Scale up electric cars
Electric vehicles are on the verge of being as cheap to buy as gas-fueled cars. But they’re still a tiny fraction of total car sales in the U.S. now. Policy can change that, as it has in Norway, where electric cars made up 54.3% of car sales in 2020 because of strong government incentives and support for charging infrastructure. “Congress passed an energy omnibus bill at the very end of last year that had a lot of great energy provisions in it, but the key missing ingredient was electric vehicle deployment support,” says Stokes. “We’re not at all at the pace that’s necessary when it comes to electric vehicle adoption.” As the electric grid eliminates emissions, running electric vehicles will also be emissions-free.
Retrofit buildings
Buildings are another major source of emissions, and another Biden campaign promise was to retrofit four million buildings and weatherize two million homes to help save energy. The government can also help give people incentives to switch to technology like geothermal heat or replace their gas stoves with induction ranges. “That kind of the approach would be transformative because very few people at this point are thinking about getting fossil fuels out of their home,” she says. “That’s totally necessary, not just for the climate, but also for their own health, because it’s becoming increasingly clear that living in a home with a gas stove is putting enormous amounts of pollutants in the air.”

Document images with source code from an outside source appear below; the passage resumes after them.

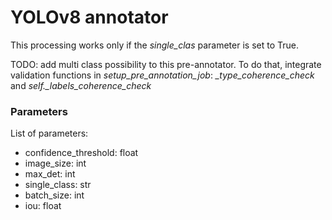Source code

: # YOLOv8 annotator

This processing works only if the *single_clas* parameter is set to True.

TODO: add multi class possibility to this pre-annotator. To do that, integrate validation functions in 
*setup_pre_annotation_job*: *_type_coherence_check* and *self._labels_coherence_check*

### Parameters

List of parameters:

- confidence_threshold: float
- image_size: int
- max_det: int
- single_class: str
- batch_size: int
- iou: float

R&D for hard-to-decarbonize industries
The government can also help support new technology for industries that can’t yet easily get rid of emissions, like steel manufacturing. That’s important, because the entire economy needs to get to net-zero emissions by 2050. Still, Stokes says, scaling up the technology that we already have, such as renewable electricity and electric cars, can get us the majority of the way to the 2030 goal.
The Paris Agreement, on its own, isn’t enough; even though nearly all of the world’s countries stayed in the deal when the U.S. dropped out, they’re not moving fast enough to actually meet the agreement’s goals. “The globe is procrastinating on a really big problem,” says Stokes. “And we’re already starting to pay for that the consequences of that procrastination through billion-dollar storms that are hitting the United States, more and more times each year, through global heatwaves, huge typhoons. The costs are mounting every year, and we can’t continue to procrastinate. And countries are really not taking this on at the scale that’s necessary.”
The U.S. now has the opportunity to help lead in the right direction. (That includes making good on payments the Obama administration promised to low-income countries to tackle climate change, which Trump later withdrew.) “This is a very hopeful moment,” says Cleetus. “This is a really a different tone. We’re hearing that science will be centered, equity and justice will be centered, that we are once again going to engage with a global community as a partner and an ally. It is such a hopeful moment.”